Just now, almost six months after state and federal investigators executed search warrants on the homes of former PUC President Michael Peevey and a since-fired Pacific Gas & Electric Co. executive for whom Peevey would apparently do just about anything, lawmakers are finally ready to act.
Unfortunately, their action is redundant, coming long after the cows have left the barn.
Dollar bills, often rolls of 100-dollar bills, are equivalent to the cows in this metaphor. And the barn is the equivalent of the wallets and bank accounts of tens of millions of customers with gas, electric and water companies regulated by the utilities commission.
For many years before scandal broke, the PUC under Peevey and several predecessors maintained a steady pattern favoring the interests of regulated, privately-owned corporations over those of the consumers they serve.

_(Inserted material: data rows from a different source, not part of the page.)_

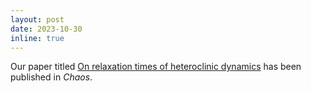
 ```yaml
---
layout: post
date: 2023-10-30 
inline: true
---
```


Our paper titled <a href='https://doi.org/10.1063/5.0166803'>On relaxation times of heteroclinic dynamics</a> has been published in *Chaos*.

This pattern extended from pricing to maintenance and safety concerns, from easy OKs of power plant siting to lack of concern over nuclear safeguards at the now-closed San Onofre Nuclear Generating Station and the Diablo Canyon nuclear power station. It has cost consumers billions of dollars over decades, costs that climb each day.
This has been achieved via a sort of kabuki dance, where utilities routinely ask far more in rate increases than they know they’re entitled to. The PUC responds by cutting the requests, still giving utilities larger increases than reality justifies. Then both the commission and the companies brag about being “consumer-friendly.”

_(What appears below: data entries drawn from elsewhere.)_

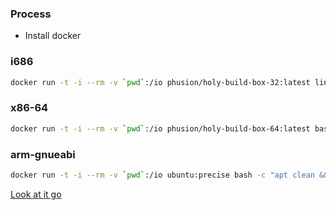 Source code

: ### Process

- Install docker

### i686
```sh
docker run -t -i --rm -v `pwd`:/io phusion/holy-build-box-32:latest linux32 bash -c "curl 'https://raw.githubusercontent.com/voltronic-inverter/binaries/master/build/linux/holy_build_box.sh' | linux32 bash"
```

### x86-64
```sh
docker run -t -i --rm -v `pwd`:/io phusion/holy-build-box-64:latest bash -c "curl 'https://raw.githubusercontent.com/voltronic-inverter/binaries/master/build/linux/holy_build_box.sh' | bash"
```

### arm-gnueabi
```sh
docker run -t -i --rm -v `pwd`:/io ubuntu:precise bash -c "apt clean && apt update && apt install -y curl && curl -L 'https://raw.githubusercontent.com/voltronic-inverter/binaries/master/build/linux/ubuntu_arm_build.sh' | bash"
```

[Look at it go](https://youtu.be/mew8AtH5wvU?t=14) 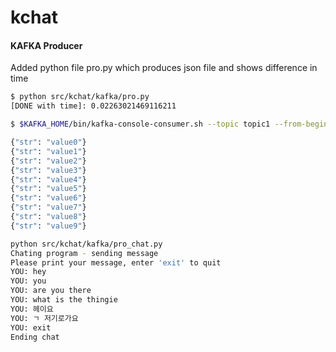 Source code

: # kchat


#### KAFKA Producer

Added python file pro.py which produces json file and shows difference in time
```bash
$ python src/kchat/kafka/pro.py
[DONE with time]: 0.02263021469116211
```

```bash
$ $KAFKA_HOME/bin/kafka-console-consumer.sh --topic topic1 --from-beginning --bootstrap-server localhost:9092

{"str": "value0"}
{"str": "value1"}
{"str": "value2"}
{"str": "value3"}
{"str": "value4"}
{"str": "value5"}
{"str": "value6"}
{"str": "value7"}
{"str": "value8"}
{"str": "value9"}
```


```bash
python src/kchat/kafka/pro_chat.py
Chating program - sending message
Please print your message, enter 'exit' to quit
YOU: hey
YOU: you
YOU: are you there
YOU: what is the thingie
YOU: 헤이요
YOU: ㄱ 저기로가요
YOU: exit
Ending chat
```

The dance went on unchecked for decades, legislators paying virtually no heed. The lawmakers also routinely rubber-stamped appointees to the commission named by current Gov. Jerry Brown and predecessors like George Deukmejian, Pete Wilson, Gray Davis and Arnold Schwarzenegger.

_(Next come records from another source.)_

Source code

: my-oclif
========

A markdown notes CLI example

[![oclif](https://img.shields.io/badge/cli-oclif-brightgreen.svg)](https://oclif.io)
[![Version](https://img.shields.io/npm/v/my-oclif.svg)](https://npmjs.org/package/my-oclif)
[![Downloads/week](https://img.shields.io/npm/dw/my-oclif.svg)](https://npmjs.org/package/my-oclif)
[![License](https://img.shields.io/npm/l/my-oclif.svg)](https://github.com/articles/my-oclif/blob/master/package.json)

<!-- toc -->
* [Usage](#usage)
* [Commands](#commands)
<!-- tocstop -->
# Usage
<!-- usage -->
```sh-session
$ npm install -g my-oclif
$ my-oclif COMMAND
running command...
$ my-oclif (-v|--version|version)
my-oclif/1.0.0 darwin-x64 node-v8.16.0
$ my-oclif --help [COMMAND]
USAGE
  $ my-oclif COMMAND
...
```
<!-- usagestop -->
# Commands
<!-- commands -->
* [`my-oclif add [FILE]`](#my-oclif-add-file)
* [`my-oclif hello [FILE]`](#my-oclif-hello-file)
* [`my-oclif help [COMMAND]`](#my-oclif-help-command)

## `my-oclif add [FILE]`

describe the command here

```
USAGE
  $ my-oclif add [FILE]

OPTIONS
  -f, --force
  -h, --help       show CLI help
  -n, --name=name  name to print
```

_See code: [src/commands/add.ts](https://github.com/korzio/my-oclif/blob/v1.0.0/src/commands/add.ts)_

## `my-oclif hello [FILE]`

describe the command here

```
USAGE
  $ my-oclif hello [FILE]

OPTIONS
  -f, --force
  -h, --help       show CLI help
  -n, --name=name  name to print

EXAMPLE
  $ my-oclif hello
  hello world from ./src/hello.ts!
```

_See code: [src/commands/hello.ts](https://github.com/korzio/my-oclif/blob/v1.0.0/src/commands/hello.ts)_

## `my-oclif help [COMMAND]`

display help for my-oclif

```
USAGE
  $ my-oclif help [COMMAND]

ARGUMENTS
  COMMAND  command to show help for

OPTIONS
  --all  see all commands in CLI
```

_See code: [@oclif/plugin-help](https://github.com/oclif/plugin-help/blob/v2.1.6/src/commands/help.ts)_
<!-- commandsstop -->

Each commissioner then served a six-year term without even the possibility of being fired for one-sided rulings.
Now, long after this column exposed the corrupt pattern and with a federal grand jury working on this case, at long last comes a state legislator to “do something” about the PUC. That’s Democratic Assemblyman Anthony Rendon of Lakewood. One of his bills would set up an inspector general at the commission, empowered to investigate its activities.
Another would outlaw secret contacts among commissioners and utility executives by requiring publication of all communications between them during rate-setting proceedings. Such “ex parte” contacts have long been illegal, but no one paid attention. So phone calls and private dinners like those documented involving Peevey, current Commissioner Mike Florio and executives of PG&E and Southern California Edison continued with impunity until earlier this year, when scandal broke.
The Rendon bills are too little, too late. Far better to give the commission’s existing Office of Ratepayer Advocates some real power to fight and expose the ongoing misdeeds of the PUC. Rather than set up a new inspector general, why not make the existing advocacy office independent?
And with no ability for consumers to protest PUC decisions anywhere but in appeal courts, it’s now far too difficult to do anything about wrongheaded, one-sided commission rulings. Why not allow consumers to sue in trial courts, where they could present evidence rather than being confined to working with evidence developed during the PUC’s own proceedings, where administrative law judges have been exposed lately as subject to occasional bias?
Those are simpler, less expensive changes than what Rendon proposes, the only legislative fixes for the PUC now proposed.
Even more important to cleaning up this long-corrupt agency would be for legislators to put a spotlight on any appointee proposed by any governor. Also, if lawmakers would hold meaningful, thorough hearings on the PUC’s questionable actions. This is already within their power, but even with the scandal in progress, it still does not happen. Lawmakers show no appetite for contesting any proposed commissioner or any commission actions. That’s how consumers got stuck with Peevey, a former Edison president whose corrupt practices were easy to foresee.
So, yes, the Legislature can and should do something about the PUC, but the best thing it could be is wake up and perform the watchdog duties it has neglected for decades.